Arthur Conan Doyle was (is still) an extraordinary man. Apart from his Sherlock Holmes creation which made him a very successful author writing over 60 books, he was an avid sportsman being a goalie and founder member of Portsmouth football club, he played cricket for the M.C.C at Lords, rugby, golf, was an expert at Billiards, a pioneer motorist, driving his first car for the first time ever back to his house a distance of over two hundred and seventy miles; he excelled at boxing and introduced cross-country skiing into Switzerland. He never stopped writing as he wrote to the newspapers on all manner of topics; always a strong campaigner for the underdog, which helped release two innocent men from prison, took a keen interest in photography, which led him to write respected articles to The British Journal of Photography. He spent the last 13 years of his life tirelessly promoting his spiritualist beliefs. He opened a bookshop in London and a museum, both were subsidised by his income. He once famously said of the subsidising of the bookshop and museum that,"I might play with a steam yacht or own race horses. I prefer to do this." He had an extraordinary life and lived it to the full. Look at his many talents, as a doctor, a writer, medical officer, war reporter, advocate for justice, unsuccessful candidate for parliament, psychic investigator, dedicated promoter of spiritualism and life after death, where he travelling around the world giving lectures on this topic, for the last years of his life right up until his death on July 7th 1930, at the age of 71. His missionary drive probably killed him off quicker than he should have, as he was quite ill near in the last few years; but against doctors advice he continued with a punishing schedule right to the end. As he lay in at home in bed with his family around him, he whispered into his wife Jean’s ear his final words saying to her;

You are wonderful”. With that he passed away.
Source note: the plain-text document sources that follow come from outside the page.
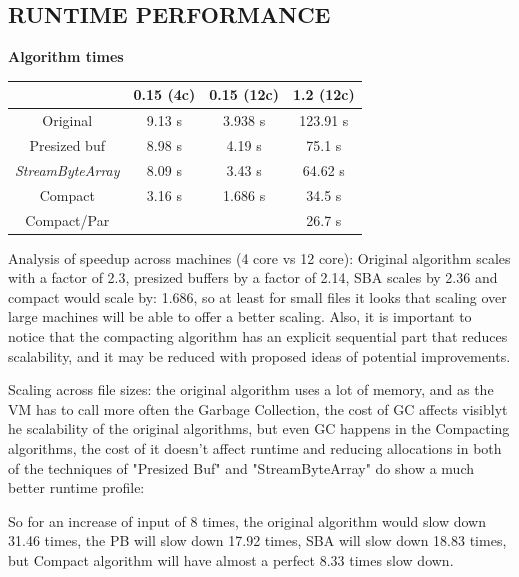 \documentclass[a4paper,twoside]{article}
\begin{document}
\subsection{\uppercase{Runtime performance}}\label{subsec:uppercase9}
\begin{small}
\par
\textbf{Algorithm times} \\
\vspace{-0.4cm}
\begin{center}
\begin{tabular}{|c|c|c|c|}
\hline
						& 0.15 (4c)		    & 0.15 (12c)		& 1.2 (12c) 			\\ \hline
Original				& 9.13 s			& 3.938 s			& 123.91 s			\\ \hline
Presized buf   			& 8.98 s			& 4.19 s			& 75.1 s	\\ \hline
{\textit{StreamByteArray} }	& 8.09 s			& 3.43 s			& 64.62 s			\\ \hline
Compact 				& 3.16 s			& 1.686 s			& 34.5 s	\\ \hline
Compact/Par 			& 			        & 					& 26.7 s	\\ \hline
\end{tabular}
\end{center}
\end{small}

Analysis of speedup across machines (4 core vs 12 core):
Original algorithm scales with a factor of 2.3, presized buffers by a factor of 2.14, SBA scales by 2.36
and compact would scale by: 1.686, so at least for small files it looks that scaling over large machines will be able to offer a better scaling.
Also, it is important to notice that the compacting algorithm has an explicit sequential part that reduces scalability, and it may be reduced with proposed ideas
of potential improvements.

Scaling across file sizes: the original algorithm uses a lot of memory, and as the VM has to call more often the Garbage Collection, the cost of GC affects visiblyt he scalability of the original algorithms, but even GC happens in the Compacting algorithms, the cost of it doesn't affect runtime and reducing allocations in both of the techniques of "Presized Buf" and "StreamByteArray" do show a much better runtime profile:

So for an increase of input of 8 times, the original algorithm would slow down 31.46 times, the PB will slow down 17.92 times, SBA will slow down 18.83 times, but Compact algorithm will have almost a perfect 8.33 times slow down.
\end{document}
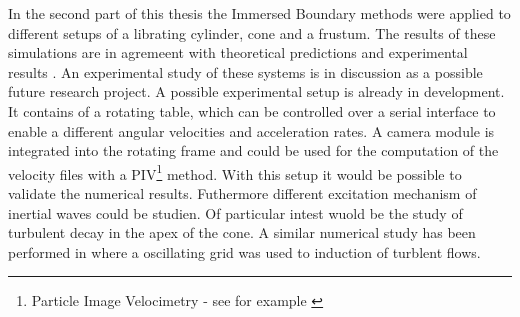 In the second part of this thesis the Immersed Boundary methods were applied to different setups of a librating cylinder, cone and a frustum.
The results of these simulations are in agremeent with theoretical
predictions \citep{Greenspan1969} and experimental results \cite{Beardsley1970}.
An experimental study of these systems is in discussion as a possible future research project.
A possible experimental setup is already in development.
It contains of a rotating table, which can be controlled over a serial interface to enable a different angular velocities and acceleration rates.
A camera module is integrated into the rotating frame and could be used for the computation
of the velocity files with a PIV\footnote{Particle Image Velocimetry  - see for example \citep{aie} }
method.
With this setup it would be possible to validate the numerical results.
Futhermore different excitation mechanism of inertial waves could be studien.
Of particular intest wuold be the study of turbulent decay in the apex of the cone.
A similar numerical study has been performed in \citep{} where a oscillating grid
was used to induction of turblent flows.




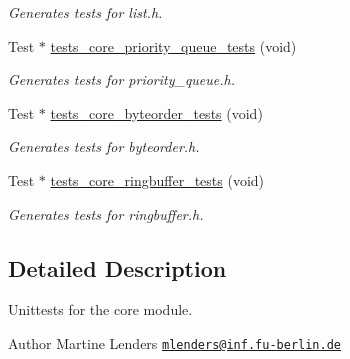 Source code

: \begin{DoxyCompactItemize}
\begin{DoxyCompactList}\small\item\em Generates tests for list.\+h. \end{DoxyCompactList}\item 
Test $\ast$ \hyperlink{group__unittests_ga5f7e66228b199fc4a8938d67b5bfbdce}{tests\+\_\+core\+\_\+priority\+\_\+queue\+\_\+tests} (void)
\begin{DoxyCompactList}\small\item\em Generates tests for priority\+\_\+queue.\+h. \end{DoxyCompactList}\item 
Test $\ast$ \hyperlink{group__unittests_ga664f87f90c88e1bb9d124238e01076d1}{tests\+\_\+core\+\_\+byteorder\+\_\+tests} (void)
\begin{DoxyCompactList}\small\item\em Generates tests for byteorder.\+h. \end{DoxyCompactList}\item 
Test $\ast$ \hyperlink{group__unittests_gafd9d608a22f7a35a7c85501b68bb0baf}{tests\+\_\+core\+\_\+ringbuffer\+\_\+tests} (void)
\begin{DoxyCompactList}\small\item\em Generates tests for ringbuffer.\+h. \end{DoxyCompactList}\end{DoxyCompactItemize}


\subsection{Detailed Description}
Unittests for the {\ttfamily core} module. 

\begin{DoxyAuthor}{Author}
Martine Lenders \href{mailto:mlenders@inf.fu-berlin.de}{\tt mlenders@inf.\+fu-\/berlin.\+de} 
\end{DoxyAuthor}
I look forward to accompanying ACD to the great libraries and halls of learning, where the ideas and thoughts projected by him during his lifetime are still in existence. These ideas would be things such as the plots, the romances, and the characters that he never used, but maybe thought about. Imagine the joy of seeing several hundred copies of your favourite story with these different characters, the twists in the stories and the surprise endings he may not have used. You can find out anything and everything to do with Sherlock Holmes and all the other books of course, like his historical novels, and the Strand magazine stories. The opportunities are endless.